→ **RECORD SET**:

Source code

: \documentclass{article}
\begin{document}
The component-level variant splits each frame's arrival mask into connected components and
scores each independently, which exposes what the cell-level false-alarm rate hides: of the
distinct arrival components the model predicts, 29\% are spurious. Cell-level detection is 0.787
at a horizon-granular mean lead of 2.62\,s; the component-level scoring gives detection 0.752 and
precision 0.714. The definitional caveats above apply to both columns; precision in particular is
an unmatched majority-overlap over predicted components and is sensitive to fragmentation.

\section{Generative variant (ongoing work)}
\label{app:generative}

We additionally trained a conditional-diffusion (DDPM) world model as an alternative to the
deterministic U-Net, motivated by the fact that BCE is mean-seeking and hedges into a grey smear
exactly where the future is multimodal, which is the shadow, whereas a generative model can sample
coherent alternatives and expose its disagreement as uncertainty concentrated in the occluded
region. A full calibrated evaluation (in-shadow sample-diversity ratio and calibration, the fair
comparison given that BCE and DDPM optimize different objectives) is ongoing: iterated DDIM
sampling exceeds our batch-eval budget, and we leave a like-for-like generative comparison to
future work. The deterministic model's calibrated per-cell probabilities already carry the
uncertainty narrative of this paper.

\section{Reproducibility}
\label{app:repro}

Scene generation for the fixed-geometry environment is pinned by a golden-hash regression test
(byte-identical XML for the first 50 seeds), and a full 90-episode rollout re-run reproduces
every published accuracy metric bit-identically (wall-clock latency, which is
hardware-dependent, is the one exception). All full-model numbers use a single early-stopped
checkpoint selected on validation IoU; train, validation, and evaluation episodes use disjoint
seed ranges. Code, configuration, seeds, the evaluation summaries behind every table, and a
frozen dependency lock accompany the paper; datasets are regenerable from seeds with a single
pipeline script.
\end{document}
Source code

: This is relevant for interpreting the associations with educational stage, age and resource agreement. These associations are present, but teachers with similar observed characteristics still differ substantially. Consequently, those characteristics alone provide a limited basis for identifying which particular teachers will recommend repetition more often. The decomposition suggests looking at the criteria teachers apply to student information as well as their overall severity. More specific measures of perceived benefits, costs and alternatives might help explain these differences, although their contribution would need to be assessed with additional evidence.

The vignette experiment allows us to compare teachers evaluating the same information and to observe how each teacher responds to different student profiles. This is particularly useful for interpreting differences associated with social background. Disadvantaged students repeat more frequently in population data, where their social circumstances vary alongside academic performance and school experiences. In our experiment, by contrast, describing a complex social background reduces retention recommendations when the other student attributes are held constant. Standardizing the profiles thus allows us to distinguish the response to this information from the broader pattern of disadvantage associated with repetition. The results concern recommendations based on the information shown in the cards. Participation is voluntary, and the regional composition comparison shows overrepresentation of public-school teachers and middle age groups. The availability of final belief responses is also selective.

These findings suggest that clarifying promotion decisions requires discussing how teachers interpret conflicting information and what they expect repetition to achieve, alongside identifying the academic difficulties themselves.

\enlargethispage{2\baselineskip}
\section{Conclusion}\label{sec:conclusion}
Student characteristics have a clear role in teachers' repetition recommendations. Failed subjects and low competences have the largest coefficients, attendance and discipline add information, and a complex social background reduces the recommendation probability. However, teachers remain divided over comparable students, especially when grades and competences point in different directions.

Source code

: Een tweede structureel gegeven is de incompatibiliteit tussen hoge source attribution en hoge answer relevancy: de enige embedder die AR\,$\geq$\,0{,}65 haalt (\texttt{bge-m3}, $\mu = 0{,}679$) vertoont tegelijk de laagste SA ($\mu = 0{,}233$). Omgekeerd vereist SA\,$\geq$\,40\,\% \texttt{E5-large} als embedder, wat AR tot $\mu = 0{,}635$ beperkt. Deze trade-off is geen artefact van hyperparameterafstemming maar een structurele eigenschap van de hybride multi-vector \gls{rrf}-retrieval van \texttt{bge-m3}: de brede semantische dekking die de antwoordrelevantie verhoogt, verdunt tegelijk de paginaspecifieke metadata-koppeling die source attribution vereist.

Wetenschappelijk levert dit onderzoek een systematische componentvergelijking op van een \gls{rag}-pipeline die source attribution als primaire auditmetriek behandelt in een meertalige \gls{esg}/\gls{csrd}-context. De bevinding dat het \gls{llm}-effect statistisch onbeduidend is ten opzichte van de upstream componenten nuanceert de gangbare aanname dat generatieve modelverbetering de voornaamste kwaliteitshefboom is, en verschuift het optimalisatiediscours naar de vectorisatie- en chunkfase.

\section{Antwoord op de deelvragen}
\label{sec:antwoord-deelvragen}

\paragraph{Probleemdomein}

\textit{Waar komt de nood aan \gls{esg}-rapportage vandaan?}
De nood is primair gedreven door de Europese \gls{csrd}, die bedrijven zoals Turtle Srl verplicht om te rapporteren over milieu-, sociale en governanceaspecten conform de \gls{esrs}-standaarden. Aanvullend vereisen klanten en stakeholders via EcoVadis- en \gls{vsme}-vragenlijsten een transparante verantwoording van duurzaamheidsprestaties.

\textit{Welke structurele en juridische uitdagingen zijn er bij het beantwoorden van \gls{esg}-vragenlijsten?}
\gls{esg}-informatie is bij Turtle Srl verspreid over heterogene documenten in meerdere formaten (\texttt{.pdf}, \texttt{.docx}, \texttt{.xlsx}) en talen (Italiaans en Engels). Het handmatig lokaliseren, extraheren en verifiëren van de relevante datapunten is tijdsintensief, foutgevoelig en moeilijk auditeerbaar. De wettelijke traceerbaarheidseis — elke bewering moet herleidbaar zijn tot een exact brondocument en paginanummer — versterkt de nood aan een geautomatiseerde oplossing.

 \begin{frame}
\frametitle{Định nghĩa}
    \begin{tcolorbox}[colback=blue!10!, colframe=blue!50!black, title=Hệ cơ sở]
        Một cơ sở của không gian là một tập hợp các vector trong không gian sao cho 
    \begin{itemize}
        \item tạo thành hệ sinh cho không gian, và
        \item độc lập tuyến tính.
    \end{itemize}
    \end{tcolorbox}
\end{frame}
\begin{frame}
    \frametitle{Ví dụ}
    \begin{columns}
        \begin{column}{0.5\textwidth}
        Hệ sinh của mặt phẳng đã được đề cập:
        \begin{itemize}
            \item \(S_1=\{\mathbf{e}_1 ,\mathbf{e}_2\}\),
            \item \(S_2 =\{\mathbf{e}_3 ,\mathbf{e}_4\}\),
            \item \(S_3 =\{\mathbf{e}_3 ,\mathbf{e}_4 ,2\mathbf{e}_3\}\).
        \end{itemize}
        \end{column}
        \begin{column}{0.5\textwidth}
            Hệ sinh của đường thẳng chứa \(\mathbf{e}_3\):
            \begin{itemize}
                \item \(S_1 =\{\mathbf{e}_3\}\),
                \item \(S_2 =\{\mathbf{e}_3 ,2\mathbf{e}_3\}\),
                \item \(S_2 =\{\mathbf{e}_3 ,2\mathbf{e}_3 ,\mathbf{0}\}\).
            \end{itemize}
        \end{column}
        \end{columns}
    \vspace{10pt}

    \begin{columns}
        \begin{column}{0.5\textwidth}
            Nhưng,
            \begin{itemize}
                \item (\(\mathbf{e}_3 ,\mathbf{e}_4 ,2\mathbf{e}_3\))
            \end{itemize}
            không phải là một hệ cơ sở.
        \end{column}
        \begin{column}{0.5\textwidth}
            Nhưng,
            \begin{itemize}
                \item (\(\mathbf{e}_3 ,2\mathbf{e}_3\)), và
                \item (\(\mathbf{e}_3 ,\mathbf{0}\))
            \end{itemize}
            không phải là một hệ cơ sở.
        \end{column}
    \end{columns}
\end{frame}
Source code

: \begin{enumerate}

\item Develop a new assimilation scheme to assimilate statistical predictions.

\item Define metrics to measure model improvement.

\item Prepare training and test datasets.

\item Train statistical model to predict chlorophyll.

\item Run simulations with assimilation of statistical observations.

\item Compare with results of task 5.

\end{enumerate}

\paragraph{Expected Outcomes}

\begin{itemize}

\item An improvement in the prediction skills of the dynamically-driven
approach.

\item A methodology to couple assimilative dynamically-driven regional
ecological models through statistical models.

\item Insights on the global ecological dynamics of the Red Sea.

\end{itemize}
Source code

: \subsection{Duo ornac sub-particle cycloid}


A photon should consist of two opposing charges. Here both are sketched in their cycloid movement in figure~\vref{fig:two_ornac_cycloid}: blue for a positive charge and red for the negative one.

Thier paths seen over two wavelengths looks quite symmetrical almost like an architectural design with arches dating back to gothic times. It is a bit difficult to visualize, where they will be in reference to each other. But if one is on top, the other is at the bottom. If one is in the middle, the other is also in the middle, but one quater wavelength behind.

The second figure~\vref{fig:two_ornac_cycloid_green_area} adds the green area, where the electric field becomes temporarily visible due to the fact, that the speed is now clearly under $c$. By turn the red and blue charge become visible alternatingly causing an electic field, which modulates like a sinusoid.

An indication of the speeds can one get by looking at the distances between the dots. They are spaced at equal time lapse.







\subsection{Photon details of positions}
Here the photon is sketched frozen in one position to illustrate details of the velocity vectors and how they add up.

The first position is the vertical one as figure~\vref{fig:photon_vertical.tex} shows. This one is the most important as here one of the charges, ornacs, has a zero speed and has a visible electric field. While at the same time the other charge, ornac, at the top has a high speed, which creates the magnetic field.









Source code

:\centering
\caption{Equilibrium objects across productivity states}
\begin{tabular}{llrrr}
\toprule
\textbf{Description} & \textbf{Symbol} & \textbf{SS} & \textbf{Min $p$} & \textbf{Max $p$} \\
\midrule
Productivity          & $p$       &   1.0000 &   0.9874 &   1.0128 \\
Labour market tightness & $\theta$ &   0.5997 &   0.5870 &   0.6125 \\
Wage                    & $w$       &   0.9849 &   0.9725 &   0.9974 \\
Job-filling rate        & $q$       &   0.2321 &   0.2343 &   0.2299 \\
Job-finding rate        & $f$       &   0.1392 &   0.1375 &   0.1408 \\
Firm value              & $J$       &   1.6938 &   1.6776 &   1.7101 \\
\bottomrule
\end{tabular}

→ **YOUR OBJECTIVE**:
From the data above, show each line that contains "frametitle".

→ **EXERCISE RESULT**:
\frametitle{Định nghĩa}
    \frametitle{Ví dụ}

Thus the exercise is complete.